[Opening Material provided section]

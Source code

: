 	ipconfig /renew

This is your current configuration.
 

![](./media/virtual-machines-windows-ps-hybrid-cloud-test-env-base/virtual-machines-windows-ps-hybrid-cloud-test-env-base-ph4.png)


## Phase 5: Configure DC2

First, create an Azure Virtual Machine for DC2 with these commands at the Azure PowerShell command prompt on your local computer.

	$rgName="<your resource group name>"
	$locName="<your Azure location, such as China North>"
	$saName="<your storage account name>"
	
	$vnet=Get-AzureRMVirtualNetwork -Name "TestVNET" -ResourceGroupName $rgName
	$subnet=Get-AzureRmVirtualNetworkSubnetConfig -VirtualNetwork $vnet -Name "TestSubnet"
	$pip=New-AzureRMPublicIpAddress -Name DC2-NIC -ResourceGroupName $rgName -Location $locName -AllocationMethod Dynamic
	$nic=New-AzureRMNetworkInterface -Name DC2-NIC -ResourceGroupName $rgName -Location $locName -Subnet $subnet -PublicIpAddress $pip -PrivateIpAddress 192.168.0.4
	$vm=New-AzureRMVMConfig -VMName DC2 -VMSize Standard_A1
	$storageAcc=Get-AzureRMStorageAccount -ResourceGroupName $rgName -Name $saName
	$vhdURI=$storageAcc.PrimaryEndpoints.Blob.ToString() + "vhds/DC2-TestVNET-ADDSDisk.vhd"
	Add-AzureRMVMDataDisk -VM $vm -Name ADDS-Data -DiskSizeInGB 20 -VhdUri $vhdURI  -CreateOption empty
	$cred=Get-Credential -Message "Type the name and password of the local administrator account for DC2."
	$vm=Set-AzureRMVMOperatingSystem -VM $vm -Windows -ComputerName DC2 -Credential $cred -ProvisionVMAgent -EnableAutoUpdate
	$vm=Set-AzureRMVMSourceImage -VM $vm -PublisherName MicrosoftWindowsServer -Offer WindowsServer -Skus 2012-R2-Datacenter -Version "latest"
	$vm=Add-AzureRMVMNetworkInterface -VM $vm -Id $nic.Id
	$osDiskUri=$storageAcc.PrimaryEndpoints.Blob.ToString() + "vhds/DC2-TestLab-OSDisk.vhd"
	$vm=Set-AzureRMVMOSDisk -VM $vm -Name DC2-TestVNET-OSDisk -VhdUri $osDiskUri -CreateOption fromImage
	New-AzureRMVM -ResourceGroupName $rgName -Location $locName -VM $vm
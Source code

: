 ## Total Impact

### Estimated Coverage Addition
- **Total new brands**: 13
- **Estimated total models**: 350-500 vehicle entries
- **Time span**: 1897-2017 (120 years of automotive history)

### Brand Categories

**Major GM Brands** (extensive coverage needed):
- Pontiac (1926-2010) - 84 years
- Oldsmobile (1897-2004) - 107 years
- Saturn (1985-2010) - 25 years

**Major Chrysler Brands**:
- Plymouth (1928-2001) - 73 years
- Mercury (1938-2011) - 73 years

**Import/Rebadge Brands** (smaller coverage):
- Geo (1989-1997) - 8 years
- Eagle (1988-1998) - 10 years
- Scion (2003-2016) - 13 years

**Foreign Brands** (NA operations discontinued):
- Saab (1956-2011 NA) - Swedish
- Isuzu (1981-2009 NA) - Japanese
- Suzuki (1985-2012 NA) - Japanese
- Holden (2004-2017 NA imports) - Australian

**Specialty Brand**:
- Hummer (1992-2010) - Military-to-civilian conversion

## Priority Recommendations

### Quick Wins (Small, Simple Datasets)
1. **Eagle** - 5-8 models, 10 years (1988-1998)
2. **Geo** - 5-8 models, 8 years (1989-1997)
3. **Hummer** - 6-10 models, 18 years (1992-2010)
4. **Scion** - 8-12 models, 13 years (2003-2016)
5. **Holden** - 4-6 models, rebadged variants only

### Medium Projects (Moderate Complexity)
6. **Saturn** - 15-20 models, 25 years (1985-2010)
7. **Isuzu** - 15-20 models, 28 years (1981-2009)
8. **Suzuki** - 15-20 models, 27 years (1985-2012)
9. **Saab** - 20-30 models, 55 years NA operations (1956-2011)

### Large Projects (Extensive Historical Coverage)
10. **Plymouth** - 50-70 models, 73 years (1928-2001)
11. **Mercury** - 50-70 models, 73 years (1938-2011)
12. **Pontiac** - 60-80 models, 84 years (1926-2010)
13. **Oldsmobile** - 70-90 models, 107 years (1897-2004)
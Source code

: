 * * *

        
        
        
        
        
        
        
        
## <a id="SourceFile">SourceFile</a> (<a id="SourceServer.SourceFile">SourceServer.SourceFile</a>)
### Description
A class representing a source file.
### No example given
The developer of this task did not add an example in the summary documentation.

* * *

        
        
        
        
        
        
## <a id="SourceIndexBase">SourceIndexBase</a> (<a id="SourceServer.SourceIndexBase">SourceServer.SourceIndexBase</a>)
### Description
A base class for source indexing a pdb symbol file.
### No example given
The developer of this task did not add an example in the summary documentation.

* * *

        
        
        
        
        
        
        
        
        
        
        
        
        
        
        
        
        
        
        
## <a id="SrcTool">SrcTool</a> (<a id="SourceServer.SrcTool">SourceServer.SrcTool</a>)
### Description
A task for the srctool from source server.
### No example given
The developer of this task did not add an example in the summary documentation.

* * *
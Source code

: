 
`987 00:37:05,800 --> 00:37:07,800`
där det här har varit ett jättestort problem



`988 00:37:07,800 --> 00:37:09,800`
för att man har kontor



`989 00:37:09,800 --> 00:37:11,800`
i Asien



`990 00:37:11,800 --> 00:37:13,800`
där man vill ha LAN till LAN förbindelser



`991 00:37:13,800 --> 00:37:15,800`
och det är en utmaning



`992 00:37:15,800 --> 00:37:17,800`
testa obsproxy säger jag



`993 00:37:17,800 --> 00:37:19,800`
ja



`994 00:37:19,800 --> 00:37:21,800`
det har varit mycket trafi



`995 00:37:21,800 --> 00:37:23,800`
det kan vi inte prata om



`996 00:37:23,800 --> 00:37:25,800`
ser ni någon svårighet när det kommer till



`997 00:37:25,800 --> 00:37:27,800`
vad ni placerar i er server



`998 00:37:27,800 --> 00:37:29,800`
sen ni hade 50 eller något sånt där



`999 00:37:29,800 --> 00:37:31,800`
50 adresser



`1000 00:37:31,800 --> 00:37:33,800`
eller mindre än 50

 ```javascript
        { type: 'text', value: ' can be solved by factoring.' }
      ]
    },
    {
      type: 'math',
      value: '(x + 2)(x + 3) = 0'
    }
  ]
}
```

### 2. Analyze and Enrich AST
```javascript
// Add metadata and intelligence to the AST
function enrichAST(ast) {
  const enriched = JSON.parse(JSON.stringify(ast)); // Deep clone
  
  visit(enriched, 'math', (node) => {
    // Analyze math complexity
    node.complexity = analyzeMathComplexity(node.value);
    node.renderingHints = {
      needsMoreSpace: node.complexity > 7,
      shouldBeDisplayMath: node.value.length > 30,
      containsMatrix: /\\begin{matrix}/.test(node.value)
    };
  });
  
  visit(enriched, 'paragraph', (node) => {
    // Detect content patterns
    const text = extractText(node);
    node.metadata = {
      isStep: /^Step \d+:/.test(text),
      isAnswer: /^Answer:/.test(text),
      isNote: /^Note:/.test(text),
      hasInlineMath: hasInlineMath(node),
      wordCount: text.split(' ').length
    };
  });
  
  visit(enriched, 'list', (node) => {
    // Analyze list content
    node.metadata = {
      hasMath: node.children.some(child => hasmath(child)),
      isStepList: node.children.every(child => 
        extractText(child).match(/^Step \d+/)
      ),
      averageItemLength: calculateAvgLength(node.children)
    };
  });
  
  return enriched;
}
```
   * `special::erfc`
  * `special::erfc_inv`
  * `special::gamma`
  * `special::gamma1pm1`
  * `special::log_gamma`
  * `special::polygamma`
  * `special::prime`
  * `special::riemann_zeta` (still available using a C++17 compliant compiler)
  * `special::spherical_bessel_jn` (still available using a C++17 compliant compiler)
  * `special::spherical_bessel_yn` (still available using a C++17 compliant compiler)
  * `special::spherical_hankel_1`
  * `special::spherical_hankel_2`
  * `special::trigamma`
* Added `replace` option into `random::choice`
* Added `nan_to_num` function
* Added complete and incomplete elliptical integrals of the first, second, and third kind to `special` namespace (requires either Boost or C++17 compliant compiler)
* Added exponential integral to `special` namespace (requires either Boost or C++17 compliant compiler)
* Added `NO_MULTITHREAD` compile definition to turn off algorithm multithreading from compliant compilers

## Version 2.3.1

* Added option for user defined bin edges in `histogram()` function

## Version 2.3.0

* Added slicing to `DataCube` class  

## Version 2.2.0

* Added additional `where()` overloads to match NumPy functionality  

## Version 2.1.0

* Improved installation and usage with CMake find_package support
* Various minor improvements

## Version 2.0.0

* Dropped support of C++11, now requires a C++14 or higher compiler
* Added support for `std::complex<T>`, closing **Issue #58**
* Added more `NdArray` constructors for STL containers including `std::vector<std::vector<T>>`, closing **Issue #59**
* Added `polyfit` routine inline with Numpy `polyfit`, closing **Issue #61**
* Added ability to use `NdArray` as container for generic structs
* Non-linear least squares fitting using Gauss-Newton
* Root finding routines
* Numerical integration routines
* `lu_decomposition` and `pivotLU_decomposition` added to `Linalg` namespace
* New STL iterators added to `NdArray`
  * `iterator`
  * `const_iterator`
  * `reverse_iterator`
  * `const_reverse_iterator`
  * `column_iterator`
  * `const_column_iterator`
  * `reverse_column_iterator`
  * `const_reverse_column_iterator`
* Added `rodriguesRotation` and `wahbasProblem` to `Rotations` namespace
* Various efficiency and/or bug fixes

[Closing Material provided section]

#### Work request:
Extract from the listing above the lines between the line containing "This is your current configuration." and the line containing "## Phase 5: Configure DC2", keeping both of those lines. Output nothing else.

#### Response to the exercise:
This is your current configuration.
 

![](./media/virtual-machines-windows-ps-hybrid-cloud-test-env-base/virtual-machines-windows-ps-hybrid-cloud-test-env-base-ph4.png)


## Phase 5: Configure DC2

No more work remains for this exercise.